Later, the emergence of ISIS in Iraq and Levant revived the jihadist phenomenon in Bosnia and Herzegovina, where 220-330 Bosnians joined the organization, the second largest number of foreign fighters per capita for European countries after Belgium.
In November 2016, the ISIS propaganda machine, through Al-Hayat Media, launched the Bosnian version of its magazine Rumiya (Rome), which was released in several languages in September of the same year, focusing on Bosnia and Herzegovina jihadists’ call for their citizens to “migrate” to the “land of the caliphate” or carry out operations against the Bosnian government.
In addition, in more than a record, it threatened the Serbs and Croats who fought against Bosnian Muslims, threats that spread to all “traitors of the Islamic faith” in Bosnia and the Serbian region of Sanjak, Albania, Kosovo and Macedonia.
Goran Kovacevich, a professor at the University of Sarajevo’s Faculty of Criminology and Security Studies, believes that ISIS’ interest in Bosnia and Herzegovina is primarily due to the fact that it is a Muslim-majority country located in Europe, although the number of Muslims becomes less when compared to Kosovo or Albania.
Also, one of the “advantages” that ISIS would have seen in potential Bosnian candidates is military training, especially those previously involved in the armed conflict between 1992 and 1995.
Individuals who have combat experience and do not have a source of income may think their involvement with the terrorist organization will guarantee them an improvement in their personal situation. Moreover, young people who suffer from high unemployment rates should not be overlooked, which facilitates their exposure to ISIS propaganda.
Remnants of Bosnian Jihadists in Syria
After eliminating ISIS last pockets in Baghouz, Deir Ezzor, in 2019, Sarajevo quickly returned a total of 25 people from two camps and two prisons in Syria on December 19, 2019. This was the first and last operation of the Bosnian authorities, as many of European countries refused to take back women and children of ISIS members holding their nationalities, who were gathered in the Al-Hol and Al-Roj camps in Al-Hasakah countryside. According to the Ministry of Security, there are still about 100 women and children from Bosnia and Herzegovina being held in Syria.
Upon returning from Syria, nationals of Bosnia and Herzegovina are often charged with criminal terrorism-related offenses, while women have not yet been prosecuted, except for one case accused of terrorist financing. So far 46 people have been convicted. There are currently 13 people serving prison sentences for terrorism, and two people for forming and joining foreign paramilitary formations.
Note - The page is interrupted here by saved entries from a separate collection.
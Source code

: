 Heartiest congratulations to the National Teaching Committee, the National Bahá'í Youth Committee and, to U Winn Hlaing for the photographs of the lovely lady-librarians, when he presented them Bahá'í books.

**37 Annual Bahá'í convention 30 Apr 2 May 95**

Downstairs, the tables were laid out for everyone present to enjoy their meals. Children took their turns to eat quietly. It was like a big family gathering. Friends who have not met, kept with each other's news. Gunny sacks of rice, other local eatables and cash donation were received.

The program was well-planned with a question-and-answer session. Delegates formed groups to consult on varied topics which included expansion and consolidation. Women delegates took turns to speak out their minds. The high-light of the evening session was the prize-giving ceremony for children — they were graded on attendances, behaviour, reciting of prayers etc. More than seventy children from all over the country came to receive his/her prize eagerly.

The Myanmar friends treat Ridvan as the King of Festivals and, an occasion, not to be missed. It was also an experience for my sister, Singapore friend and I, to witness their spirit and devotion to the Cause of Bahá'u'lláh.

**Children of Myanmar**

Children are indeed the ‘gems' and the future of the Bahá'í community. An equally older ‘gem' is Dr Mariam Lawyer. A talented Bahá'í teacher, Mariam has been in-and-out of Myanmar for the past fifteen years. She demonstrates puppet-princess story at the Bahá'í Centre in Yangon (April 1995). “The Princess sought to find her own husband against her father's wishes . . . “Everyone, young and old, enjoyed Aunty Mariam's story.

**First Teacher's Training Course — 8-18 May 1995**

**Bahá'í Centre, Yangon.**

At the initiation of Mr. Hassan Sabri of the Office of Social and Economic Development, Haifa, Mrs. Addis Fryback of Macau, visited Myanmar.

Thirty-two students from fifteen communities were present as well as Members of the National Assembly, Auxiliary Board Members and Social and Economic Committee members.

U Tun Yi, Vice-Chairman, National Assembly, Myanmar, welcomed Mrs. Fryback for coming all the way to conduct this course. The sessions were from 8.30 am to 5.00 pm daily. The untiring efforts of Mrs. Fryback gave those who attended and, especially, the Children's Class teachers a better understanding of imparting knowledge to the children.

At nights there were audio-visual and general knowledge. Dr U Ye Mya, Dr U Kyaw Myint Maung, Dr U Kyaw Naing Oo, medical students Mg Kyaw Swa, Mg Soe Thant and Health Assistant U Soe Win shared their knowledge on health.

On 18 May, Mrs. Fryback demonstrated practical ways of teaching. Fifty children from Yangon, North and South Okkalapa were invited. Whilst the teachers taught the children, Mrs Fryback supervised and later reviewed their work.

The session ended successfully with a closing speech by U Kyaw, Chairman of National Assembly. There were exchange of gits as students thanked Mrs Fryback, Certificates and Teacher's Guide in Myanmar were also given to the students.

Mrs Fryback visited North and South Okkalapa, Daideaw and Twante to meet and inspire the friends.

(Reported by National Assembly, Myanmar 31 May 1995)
Bosnian authorities say that they attach special importance to the case of their citizens in the Syrian and Iraqi camps. A plan was prepared for the safe and humane return of the citizens of Bosnia and Herzegovina from Syria and Iraq, in addition to a program for their reintegration into society. This document was submitted to the Council of Ministers of Bosnia and Herzegovina last February and is awaiting adoption.
While Kandic will spend the rest of his life in a US prison, another Bosnian child is born in al-Hol camp, thousands of kilometers from the country from which his father came, and may turn into another Kandic if he is not treated as a victim of an extremist ideology embraced by his father.